Hadise’yi herkes takma isim sanıyor. Annem ablama hamileyken dedem Sivas’tan anneme mektup yazmış ve Hadise ismini önermiş. Çünkü köyde Hadise adında çok güzel bir kız varmış. Ama mektup gelmemiş, ablama Hülya adını vermişler. Dedem de sitem etmiş. Annem de onu kırmamış, ikinci kızına yani bana Hadise adını koymuş.
Pasaj Müzik’ten çıkan yeni albümünüz “Hadise”deki hangi şarkı diğerlerine göre daha otobiyografik?
Albümde sadece iki Türkçe parça var: “Delioğlan” ve “Aşkkolik”. Ben kendimi İngilizce daha iyi ifade edebildiğim için parçalarımı bu dilde yazdım. Sözlerini yazdığım 15 şarkı da beni anlatıyor. Beni anlatmayan sahte sözler yazmadım, tüm yaşadıklarımından bahsettim. Eski aşklarımdan, ailemden, acılarımdan... Kalbimi bu defa çok fazla açtım. Bazı şarkıları dinledikten sonra “Bak şimdi bunu herkes dinleyecek, özelimi fazla açtım sanırım” diyorum.
Albümdeki şarkılar içinde en otobiyografiği annem için yazdığım “A Song for My Mother” ve kendimi anlattığım “Who am I?”.
Anneniz ona yazdığınız parçayı duyduğunda ne yaptı? Ağladı mı?

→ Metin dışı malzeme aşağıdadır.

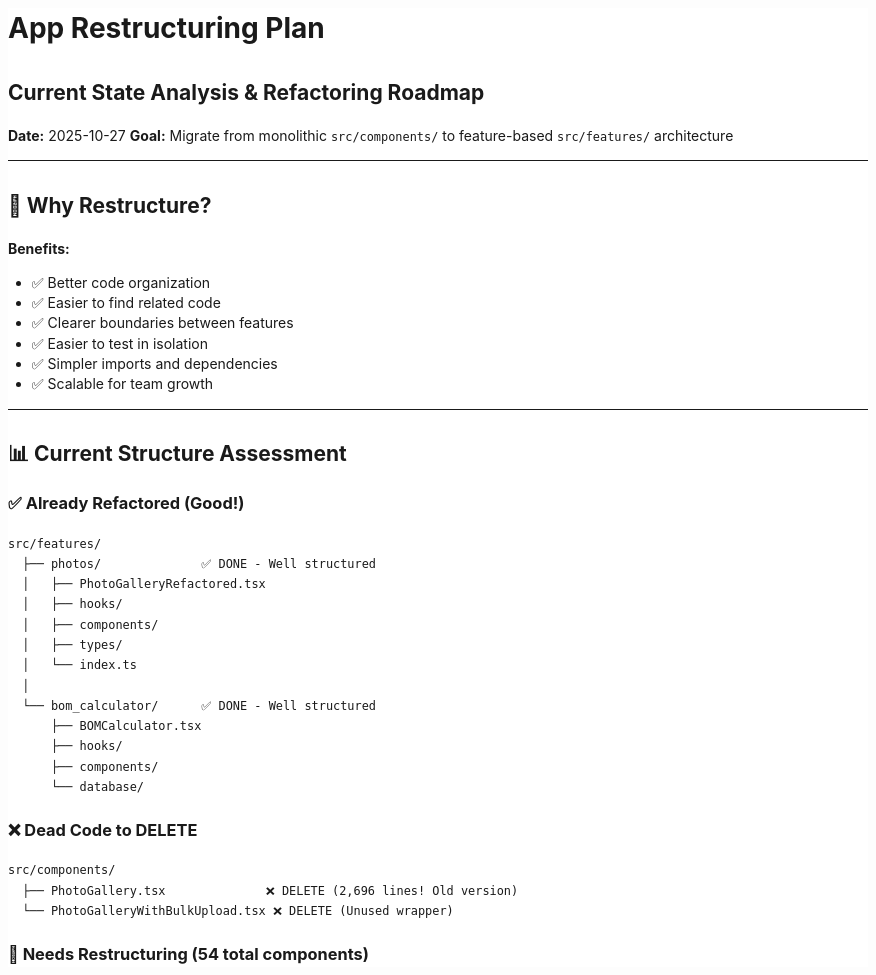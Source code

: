 # App Restructuring Plan
## Current State Analysis & Refactoring Roadmap

**Date:** 2025-10-27
**Goal:** Migrate from monolithic `src/components/` to feature-based `src/features/` architecture

---

## 🎯 Why Restructure?

**Benefits:**
- ✅ Better code organization
- ✅ Easier to find related code
- ✅ Clearer boundaries between features
- ✅ Easier to test in isolation
- ✅ Simpler imports and dependencies
- ✅ Scalable for team growth

---

## 📊 Current Structure Assessment

### ✅ **Already Refactored (Good!)**

```
src/features/
  ├── photos/              ✅ DONE - Well structured
  │   ├── PhotoGalleryRefactored.tsx
  │   ├── hooks/
  │   ├── components/
  │   ├── types/
  │   └── index.ts
  │
  └── bom_calculator/      ✅ DONE - Well structured
      ├── BOMCalculator.tsx
      ├── hooks/
      ├── components/
      └── database/
```

### ❌ **Dead Code to DELETE**

```
src/components/
  ├── PhotoGallery.tsx              ❌ DELETE (2,696 lines! Old version)
  └── PhotoGalleryWithBulkUpload.tsx ❌ DELETE (Unused wrapper)
```

### 🔄 **Needs Restructuring (54 total components)**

Belçika’da araba kullanırken anneme sürpriz yaptım. Annem, ablam, kız kardeşim ve ben birlikte yolculuk yapıyorduk. Şarkının demo halini CD çalara taktım, “Anne bu şarkıyı senin için yazdım” dedim. Sözleri duyunca hepimiz birden hüngür hüngür ağlamaya başladık.
Annem benim için çok önemli, yeri bambaşka. Annemle babam ben 11 yaşındayken ayrıldılar. Bizi annem büyüttü.